Après l'extravagant qui voit grand et qui ne manque pas d'airs dans sa tête, voici l'oeuvrier découvreur et ouvreur de fenêtre :
"Ouvrir des fenêtres, écarter des carcans, c'est le plus beau rôle de l'artiste."
Fermez la porte et ouvrez vos esgourdes :
"J'écoutais du jazz dans ma chambre. Mes parents entraient et me disaient :
- Qu'est-ce que c'est que cette musique de nègre ?
Tu pourrais arrêter de faire du bruit !
Maintenant, sur scène, on entend les rappeurs dire au public :
- Faites du bruit !!!
Ce décalage, cela me fait tout drôle !"
"L'humour dédramatise et fait respirer mieux."
"L'humour et l'amour sont les armes des gens sans armes."
"La musique, c'est ce qui fait le lien, ce qui nous connecte avec les autres."
Avant de partir à l'étranger, apprenez donc la langue et la musique du pays visité et pendant le séjour, allez d'abord à la rencontre de "l'original Pierrot du coin dans son quotidien", puis dans un second temps, découvrez "la vieille pierre qui vous en bouche un coin".

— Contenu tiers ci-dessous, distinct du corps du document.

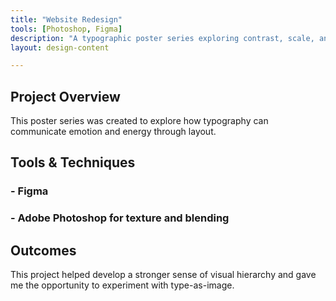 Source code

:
```yaml
---
title: "Website Redesign"
tools: [Photoshop, Figma]
description: "A typographic poster series exploring contrast, scale, and rhythm."
layout: design-content

---
```




## Project Overview <!-- # = h1 headline -->

This poster series was created to explore how 
typography can communicate emotion and energy through layout.

## Tools & Techniques <!-- headline --> 

### - Figma
### - Adobe Photoshop for texture and blending


## Outcomes

This project helped develop a stronger sense of visual hierarchy and 
gave me the opportunity to experiment with type-as-image.

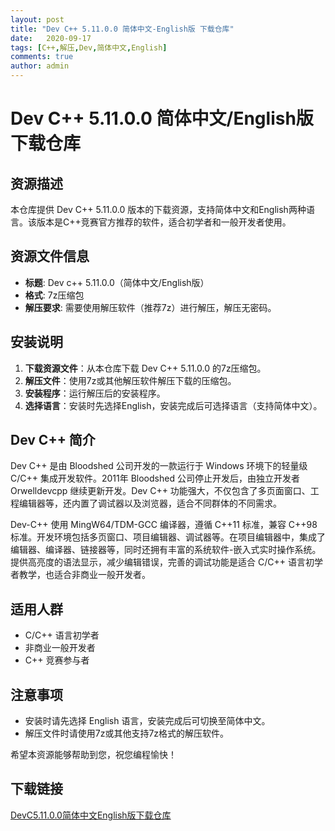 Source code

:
 ```yaml
---
layout: post
title: "Dev C++ 5.11.0.0 简体中文-English版 下载仓库"
date:   2020-09-17
tags: [C++,解压,Dev,简体中文,English]
comments: true
author: admin
---
```

# Dev C++ 5.11.0.0 简体中文/English版 下载仓库

## 资源描述

本仓库提供 Dev C++ 5.11.0.0 版本的下载资源，支持简体中文和English两种语言。该版本是C++竞赛官方推荐的软件，适合初学者和一般开发者使用。

## 资源文件信息

- **标题**: Dev c++ 5.11.0.0（简体中文/English版）
- **格式**: 7z压缩包
- **解压要求**: 需要使用解压软件（推荐7z）进行解压，解压无密码。

## 安装说明

1. **下载资源文件**：从本仓库下载 Dev C++ 5.11.0.0 的7z压缩包。
2. **解压文件**：使用7z或其他解压软件解压下载的压缩包。
3. **安装程序**：运行解压后的安装程序。
4. **选择语言**：安装时先选择English，安装完成后可选择语言（支持简体中文）。

## Dev C++ 简介

Dev C++ 是由 Bloodshed 公司开发的一款运行于 Windows 环境下的轻量级 C/C++ 集成开发软件。2011年 Bloodshed 公司停止开发后，由独立开发者 Orwelldevcpp 继续更新开发。Dev C++ 功能强大，不仅包含了多页面窗口、工程编辑器等，还内置了调试器以及浏览器，适合不同群体的不同需求。

Dev-C++ 使用 MingW64/TDM-GCC 编译器，遵循 C++11 标准，兼容 C++98 标准。开发环境包括多页窗口、项目编辑器、调试器等。在项目编辑器中，集成了编辑器、编译器、链接器等，同时还拥有丰富的系统软件-嵌入式实时操作系统。提供高亮度的语法显示，减少编辑错误，完善的调试功能是适合 C/C++ 语言初学者教学，也适合非商业一般开发者。

## 适用人群

- C/C++ 语言初学者
- 非商业一般开发者
- C++ 竞赛参与者

## 注意事项

- 安装时请先选择 English 语言，安装完成后可切换至简体中文。
- 解压文件时请使用7z或其他支持7z格式的解压软件。

希望本资源能够帮助到您，祝您编程愉快！

## 下载链接

[DevC5.11.0.0简体中文English版下载仓库](https://pan.quark.cn/s/1305d4b776d2)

Sur scène, Higelin était un orateur éloquent.
Ce trublion troubadour se lançait sans complexe dans de longs soliloques parsemés de digressions, d'embardées lyriques et de fulgurances poétiques !
Il avait du bagout de bon goût cet éclectique excentrique qui disposait d'une "solide dose intérieure de plaisir de vivre".
Sous influence jazzy fantaisie, sa musique entrainante et vivante se situait parfois entre Trenet et Vian,  C'était un expert en phrases et en phrasés jazz, sans emphase mais souvent bien en phase avec l'humain.
Il n'hésitait pas à parler de la vieillesse :
"J'aime bien ma vieillardise."
"Jusqu'à 50 ans, on est jeune et beau. Après, on est beau !"
Et de la mort :
"La mort, ce n'est désagréable que pour ceux qui restent."
Sa première chanson enregistrée a pour titre "Je suis mort, qui dit mieux ?"
Et après, au temps de l'enterrement, quelle ambiance installer ?
Cela dépend de l'esprit de chacun. Prenons deux chanteurs récemment disparus : le défunt défait Johnny Halliday et le défunt dauphin Jacques Higelin.
Le premier, tristounet, a eu des obsèques dans la "communion nationale", le second, joyeux luron, a été enterré dans la joie. Halliday est couché dans un cimetière tropical bien loin des siens, Higelin est assis à Paris, à l'aise au Père-Lachaise. De toute manière, comme le disait si bien Cocteau :
"Le vrai tombeau des morts, c'est le cœur des vivants."
Tiens ! un autre chat (lire "Higelin l'enchanteur") passe et pense aussi à ceux qui trépassent.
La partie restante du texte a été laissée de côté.